TLDR
- Alibaba slashes GPU usage 82% with Aegaeon, fueling AI at massive scale.
- Aegaeon cuts AI model-switching latency by 97%, boosting performance.
- One Nvidia H20 GPU now runs 7 LLMs at once in Alibaba’s AI upgrade.
- Alibaba Cloud improves GPU efficiency with token-level auto-scaling.
- Aegaeon powers China’s AI goals while cutting reliance on Nvidia chips.
Alibaba Group Holding Limited closed at $167.05, marking a 1.19% increase, following a major breakthrough in AI infrastructure.
Alibaba Group Holding Limited, BABA
The company introduced a computing pooling solution that cut Nvidia GPU usage by 82% in model-serving operations. This advance positions Alibaba Cloud ahead in the race to optimize AI deployment at scale.
Aegaeon boosts efficiency, cuts GPU dependency
Alibaba Cloud, the cloud computing arm of the Hangzhou-based firm, implemented a new system called Aegaeon to boost AI efficiency. The solution allows a single Nvidia H20 GPU to serve up to seven large language models concurrently. This change reduced GPU usage from 1,192 to just 213 units during internal testing.

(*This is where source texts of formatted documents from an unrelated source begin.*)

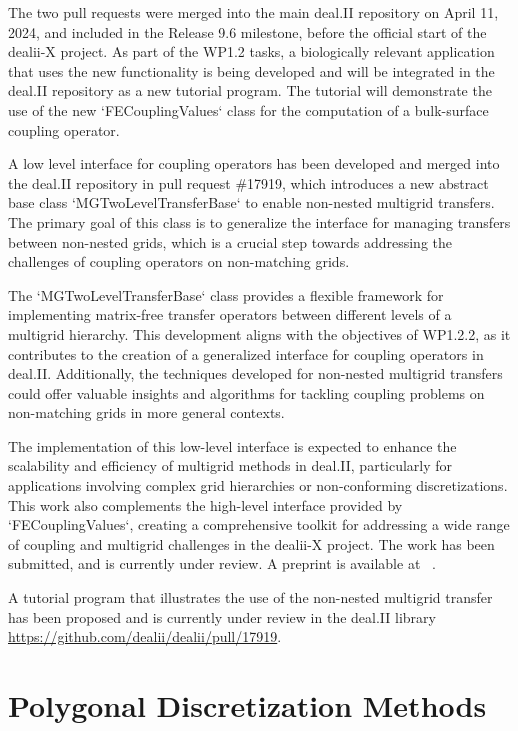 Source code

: \documentclass[a4paper,12pt]{article}
\begin{document}
    The two pull requests were merged into the main deal.II repository on April
    11, 2024, and included in the Release 9.6 milestone, before the official
    start of the dealii-X project. As part of the WP1.2 tasks, a biologically
    relevant application that uses the new functionality is being developed and
    will be integrated in the deal.II repository as a new tutorial program. The
    tutorial will demonstrate the use of the new `FECouplingValues` class for
    the computation of a bulk-surface coupling operator.

    A low level interface for coupling operators has been developed and merged
    into the deal.II repository in pull request \#17919, which introduces a new
    abstract base class `MGTwoLevelTransferBase` to enable non-nested multigrid
    transfers. The primary goal of this class is to generalize the interface for
    managing transfers between non-nested grids, which is a crucial step towards
    addressing the challenges of coupling operators on non-matching grids. 

    The `MGTwoLevelTransferBase` class provides a flexible framework for
    implementing matrix-free transfer operators between different levels of a
    multigrid hierarchy. This development aligns with the objectives of WP1.2.2,
    as it contributes to the creation of a generalized interface for coupling
    operators in deal.II. Additionally, the techniques developed for non-nested
    multigrid transfers could offer valuable insights and algorithms for
    tackling coupling problems on non-matching grids in more general contexts.

    The implementation of this low-level interface is expected to enhance the
    scalability and efficiency of multigrid methods in deal.II, particularly for
    applications involving complex grid hierarchies or non-conforming
    discretizations. This work also complements the high-level interface
    provided by `FECouplingValues`, creating a comprehensive toolkit for
    addressing a wide range of coupling and multigrid challenges in the dealii-X
    project. The work has been submitted, and is currently under review. A
    preprint is available at ~\cite{FederEtAl2024b}.

   A tutorial program that illustrates the use of the non-nested multigrid
   transfer has been proposed and is currently under review in the deal.II
   library
    \url{https://github.com/dealii/dealii/pull/17919}.


\section{Polygonal Discretization Methods}
\end{document}
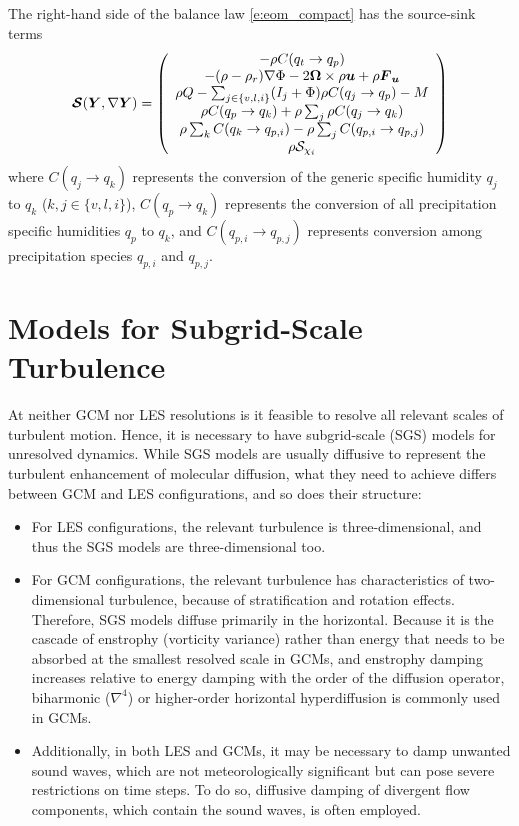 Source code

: \documentclass{report}
\begin{document}
The right-hand side of the balance law \eqref{e:eom_compact} has the source-sink terms
\begin{equation}
\Source(\vec{Y}, \grad\vec{Y})= 
 \left( \begin{array}{c}
 -\rho C(q_t \rightarrow q_p) \\
  -(\rho - \rho_r) \grad\Phi - 2 \vec{\Omega} \times \rho\vec{u}  + \rho \vec{F}_{\vec{u}} \\
 \rho Q - \sum_{j\in\{v,l,i\}} (I_j + \Phi)  \rho C(q_j \rightarrow q_p) - M \\%
\rho C(q_p \rightarrow q_k) + \rho \sum_j \rho C(q_j \rightarrow q_k) \\
    \rho \sum_k C(q_k \rightarrow q_{p, i}) - \rho \sum_j C(q_{p, i} \rightarrow q_{p, j})\\
\rho \mathcal{S}_{\chi_i}
\end{array}
\right)
\label{e:source}
\end{equation}
where $C(q_j \rightarrow q_k)$ represents the conversion of the generic specific humidity $q_j$ to $q_k$ ($k, j \in \{v, l, i\}$), $C(q_p \rightarrow q_k)$ represents the conversion of all precipitation specific humidities $q_p$ to $q_k$, and $C(q_{p, i} \rightarrow q_{p, j})$ represents conversion among precipitation species $q_{p, i}$ and $q_{p, j}$. 

\chapter{Models for Subgrid-Scale Turbulence}\label{c:sgs_models}

At neither GCM nor LES resolutions is it feasible to resolve all relevant scales of turbulent motion. Hence, it is necessary to have subgrid-scale (SGS) models for unresolved dynamics. While SGS models are usually diffusive to represent the turbulent enhancement of molecular diffusion,  what they need to achieve differs between GCM and LES configurations, and so does their structure:
\begin{itemize}
    \item For LES configurations, the relevant turbulence is three-dimensional, and thus the SGS models are three-dimensional too. 
    \item For GCM configurations, the relevant turbulence has characteristics of two-dim\-ensio\-nal turbulence, because of stratification and rotation effects. Therefore, SGS models diffuse primarily in the horizontal. Because it is the cascade of enstrophy (vorticity variance) rather than energy that needs to be absorbed at the smallest resolved scale in GCMs, and enstrophy damping increases relative to energy damping with the order of the diffusion operator, biharmonic ($\nabla^4$) or higher-order horizontal hyperdiffusion is commonly used in GCMs. 
    \item Additionally, in both LES and GCMs, it may be necessary to damp unwanted sound waves, which are not meteorologically significant but can pose severe restrictions on time steps. To do so, diffusive damping of divergent flow components, which contain the sound waves, is often employed. 
\end{itemize}
\end{document}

Aegaeon works by performing auto-scaling at the token level during model inference across concurrent AI workloads. This strategy enables dynamic resource reallocation, allowing the same GPU to switch between models mid-processing. It also cut latency in model-switching tasks by 97%.
The solution was beta-tested for over three months in Alibaba Cloud’s Bailian marketplace. It handled dozens of models with up to 72 billion parameters without service degradation. Aegaeon has now been formally deployed in Alibaba’s model marketplace, which serves its proprietary Qwen models.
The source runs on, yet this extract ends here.